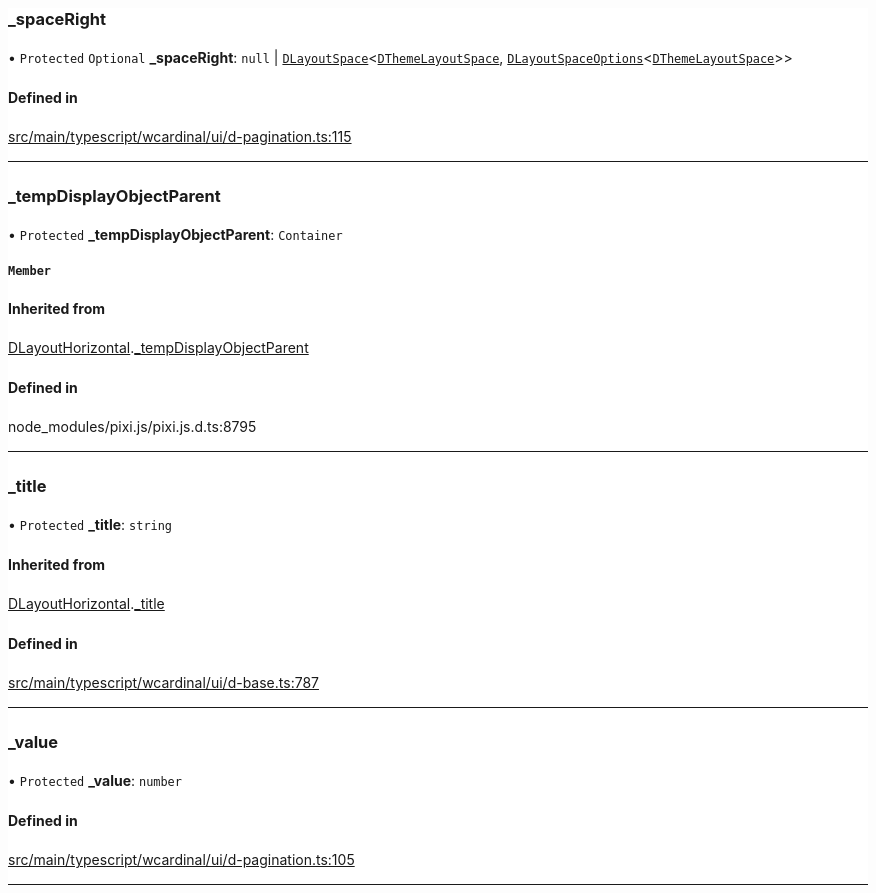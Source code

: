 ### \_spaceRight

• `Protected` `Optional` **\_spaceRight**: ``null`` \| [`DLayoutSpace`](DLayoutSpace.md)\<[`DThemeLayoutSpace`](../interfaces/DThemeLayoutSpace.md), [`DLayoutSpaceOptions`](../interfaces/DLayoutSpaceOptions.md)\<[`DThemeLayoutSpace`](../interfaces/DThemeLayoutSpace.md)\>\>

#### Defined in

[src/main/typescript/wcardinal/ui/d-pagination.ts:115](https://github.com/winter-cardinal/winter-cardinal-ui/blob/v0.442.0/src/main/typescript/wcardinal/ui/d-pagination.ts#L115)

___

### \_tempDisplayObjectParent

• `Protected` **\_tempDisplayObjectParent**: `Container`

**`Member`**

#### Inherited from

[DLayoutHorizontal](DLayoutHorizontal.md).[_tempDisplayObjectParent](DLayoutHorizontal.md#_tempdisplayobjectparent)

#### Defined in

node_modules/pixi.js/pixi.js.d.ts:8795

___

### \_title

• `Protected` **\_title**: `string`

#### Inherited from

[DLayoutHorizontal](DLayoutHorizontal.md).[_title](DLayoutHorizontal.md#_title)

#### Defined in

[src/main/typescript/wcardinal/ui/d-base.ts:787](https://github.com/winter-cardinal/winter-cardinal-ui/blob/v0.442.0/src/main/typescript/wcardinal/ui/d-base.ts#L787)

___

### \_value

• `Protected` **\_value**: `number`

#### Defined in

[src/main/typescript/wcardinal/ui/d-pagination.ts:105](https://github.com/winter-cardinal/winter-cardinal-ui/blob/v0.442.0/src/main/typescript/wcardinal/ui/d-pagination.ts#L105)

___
-*-*-
• **INSTRUCTIONS TO FOLLOW**
How many lines of the listing above carry the string "pagination"? Report that number with no other text.

• **RESPONSE TO THE EXERCISE**
2